[Listed records]
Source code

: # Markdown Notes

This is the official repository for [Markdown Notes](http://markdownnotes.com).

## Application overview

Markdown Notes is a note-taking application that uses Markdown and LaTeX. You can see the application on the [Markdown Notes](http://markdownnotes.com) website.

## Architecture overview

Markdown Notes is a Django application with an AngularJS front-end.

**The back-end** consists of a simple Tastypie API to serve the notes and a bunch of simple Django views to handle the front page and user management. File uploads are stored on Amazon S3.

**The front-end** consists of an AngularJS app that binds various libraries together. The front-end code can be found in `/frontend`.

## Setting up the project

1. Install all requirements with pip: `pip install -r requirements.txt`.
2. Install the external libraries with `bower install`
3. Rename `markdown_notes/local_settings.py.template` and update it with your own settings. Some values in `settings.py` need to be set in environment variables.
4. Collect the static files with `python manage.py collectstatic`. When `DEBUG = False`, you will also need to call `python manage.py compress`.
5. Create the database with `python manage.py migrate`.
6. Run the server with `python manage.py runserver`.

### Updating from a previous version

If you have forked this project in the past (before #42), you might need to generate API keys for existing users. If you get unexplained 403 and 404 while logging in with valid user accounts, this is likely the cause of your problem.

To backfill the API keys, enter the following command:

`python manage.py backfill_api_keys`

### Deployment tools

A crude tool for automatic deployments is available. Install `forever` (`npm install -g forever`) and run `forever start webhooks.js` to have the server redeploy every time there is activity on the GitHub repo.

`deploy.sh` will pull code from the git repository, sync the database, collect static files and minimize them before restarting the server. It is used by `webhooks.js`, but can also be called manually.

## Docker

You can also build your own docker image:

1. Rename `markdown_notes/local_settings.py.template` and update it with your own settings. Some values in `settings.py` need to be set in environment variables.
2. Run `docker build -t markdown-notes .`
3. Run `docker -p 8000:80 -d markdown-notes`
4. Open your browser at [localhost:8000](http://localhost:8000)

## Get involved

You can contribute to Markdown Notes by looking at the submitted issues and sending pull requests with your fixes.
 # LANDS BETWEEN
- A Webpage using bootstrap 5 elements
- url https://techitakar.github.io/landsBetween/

[Task objective] Set every record down again, exactly as given.

[The completed task]
Source code

: # Markdown Notes

This is the official repository for [Markdown Notes](http://markdownnotes.com).

## Application overview

Markdown Notes is a note-taking application that uses Markdown and LaTeX. You can see the application on the [Markdown Notes](http://markdownnotes.com) website.

## Architecture overview

Markdown Notes is a Django application with an AngularJS front-end.

**The back-end** consists of a simple Tastypie API to serve the notes and a bunch of simple Django views to handle the front page and user management. File uploads are stored on Amazon S3.

**The front-end** consists of an AngularJS app that binds various libraries together. The front-end code can be found in `/frontend`.

## Setting up the project

1. Install all requirements with pip: `pip install -r requirements.txt`.
2. Install the external libraries with `bower install`
3. Rename `markdown_notes/local_settings.py.template` and update it with your own settings. Some values in `settings.py` need to be set in environment variables.
4. Collect the static files with `python manage.py collectstatic`. When `DEBUG = False`, you will also need to call `python manage.py compress`.
5. Create the database with `python manage.py migrate`.
6. Run the server with `python manage.py runserver`.

### Updating from a previous version

If you have forked this project in the past (before #42), you might need to generate API keys for existing users. If you get unexplained 403 and 404 while logging in with valid user accounts, this is likely the cause of your problem.

To backfill the API keys, enter the following command:

`python manage.py backfill_api_keys`

### Deployment tools

A crude tool for automatic deployments is available. Install `forever` (`npm install -g forever`) and run `forever start webhooks.js` to have the server redeploy every time there is activity on the GitHub repo.

`deploy.sh` will pull code from the git repository, sync the database, collect static files and minimize them before restarting the server. It is used by `webhooks.js`, but can also be called manually.

## Docker

You can also build your own docker image:

1. Rename `markdown_notes/local_settings.py.template` and update it with your own settings. Some values in `settings.py` need to be set in environment variables.
2. Run `docker build -t markdown-notes .`
3. Run `docker -p 8000:80 -d markdown-notes`
4. Open your browser at [localhost:8000](http://localhost:8000)

## Get involved

You can contribute to Markdown Notes by looking at the submitted issues and sending pull requests with your fixes.
 # LANDS BETWEEN
- A Webpage using bootstrap 5 elements
- url https://techitakar.github.io/landsBetween/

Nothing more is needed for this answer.